Saved data entries
■ ■ ■ ■ ■ ■ ■

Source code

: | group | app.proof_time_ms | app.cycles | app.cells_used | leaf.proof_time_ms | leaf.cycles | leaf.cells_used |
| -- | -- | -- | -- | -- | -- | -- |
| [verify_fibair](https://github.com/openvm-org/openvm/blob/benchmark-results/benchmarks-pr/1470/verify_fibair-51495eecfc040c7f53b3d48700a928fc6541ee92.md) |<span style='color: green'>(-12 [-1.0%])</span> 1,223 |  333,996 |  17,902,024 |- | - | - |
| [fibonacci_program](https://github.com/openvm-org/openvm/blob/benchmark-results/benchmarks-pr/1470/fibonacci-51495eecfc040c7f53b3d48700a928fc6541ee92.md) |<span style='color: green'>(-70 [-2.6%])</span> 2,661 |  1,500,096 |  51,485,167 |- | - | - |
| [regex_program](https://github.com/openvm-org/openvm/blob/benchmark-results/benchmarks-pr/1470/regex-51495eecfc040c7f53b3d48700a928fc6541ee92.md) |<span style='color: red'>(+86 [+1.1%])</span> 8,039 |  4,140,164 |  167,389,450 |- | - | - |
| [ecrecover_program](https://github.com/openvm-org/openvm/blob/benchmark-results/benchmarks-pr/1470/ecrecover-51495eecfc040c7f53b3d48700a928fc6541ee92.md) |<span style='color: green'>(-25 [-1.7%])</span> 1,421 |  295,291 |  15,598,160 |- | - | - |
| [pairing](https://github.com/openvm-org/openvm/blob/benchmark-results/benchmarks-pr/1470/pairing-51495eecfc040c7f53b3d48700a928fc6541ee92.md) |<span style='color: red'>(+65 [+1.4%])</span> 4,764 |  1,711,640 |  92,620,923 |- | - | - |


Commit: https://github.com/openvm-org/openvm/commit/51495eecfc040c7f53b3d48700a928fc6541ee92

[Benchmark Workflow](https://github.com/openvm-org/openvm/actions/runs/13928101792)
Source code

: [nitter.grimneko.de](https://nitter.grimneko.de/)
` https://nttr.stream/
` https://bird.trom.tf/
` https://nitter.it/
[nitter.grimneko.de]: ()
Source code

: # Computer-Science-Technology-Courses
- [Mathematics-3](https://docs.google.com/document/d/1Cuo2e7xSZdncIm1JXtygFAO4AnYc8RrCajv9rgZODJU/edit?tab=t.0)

■ ■ ■ ■ ■ ■ ■

The records above need copying again. Keep each word as it is.

TASK ANSWER
Source code

: | group | app.proof_time_ms | app.cycles | app.cells_used | leaf.proof_time_ms | leaf.cycles | leaf.cells_used |
| -- | -- | -- | -- | -- | -- | -- |
| [verify_fibair](https://github.com/openvm-org/openvm/blob/benchmark-results/benchmarks-pr/1470/verify_fibair-51495eecfc040c7f53b3d48700a928fc6541ee92.md) |<span style='color: green'>(-12 [-1.0%])</span> 1,223 |  333,996 |  17,902,024 |- | - | - |
| [fibonacci_program](https://github.com/openvm-org/openvm/blob/benchmark-results/benchmarks-pr/1470/fibonacci-51495eecfc040c7f53b3d48700a928fc6541ee92.md) |<span style='color: green'>(-70 [-2.6%])</span> 2,661 |  1,500,096 |  51,485,167 |- | - | - |
| [regex_program](https://github.com/openvm-org/openvm/blob/benchmark-results/benchmarks-pr/1470/regex-51495eecfc040c7f53b3d48700a928fc6541ee92.md) |<span style='color: red'>(+86 [+1.1%])</span> 8,039 |  4,140,164 |  167,389,450 |- | - | - |
| [ecrecover_program](https://github.com/openvm-org/openvm/blob/benchmark-results/benchmarks-pr/1470/ecrecover-51495eecfc040c7f53b3d48700a928fc6541ee92.md) |<span style='color: green'>(-25 [-1.7%])</span> 1,421 |  295,291 |  15,598,160 |- | - | - |
| [pairing](https://github.com/openvm-org/openvm/blob/benchmark-results/benchmarks-pr/1470/pairing-51495eecfc040c7f53b3d48700a928fc6541ee92.md) |<span style='color: red'>(+65 [+1.4%])</span> 4,764 |  1,711,640 |  92,620,923 |- | - | - |


Commit: https://github.com/openvm-org/openvm/commit/51495eecfc040c7f53b3d48700a928fc6541ee92

[Benchmark Workflow](https://github.com/openvm-org/openvm/actions/runs/13928101792)
Source code

: [nitter.grimneko.de](https://nitter.grimneko.de/)
` https://nttr.stream/
` https://bird.trom.tf/
` https://nitter.it/
[nitter.grimneko.de]: ()
Source code

: # Computer-Science-Technology-Courses
- [Mathematics-3](https://docs.google.com/document/d/1Cuo2e7xSZdncIm1JXtygFAO4AnYc8RrCajv9rgZODJU/edit?tab=t.0)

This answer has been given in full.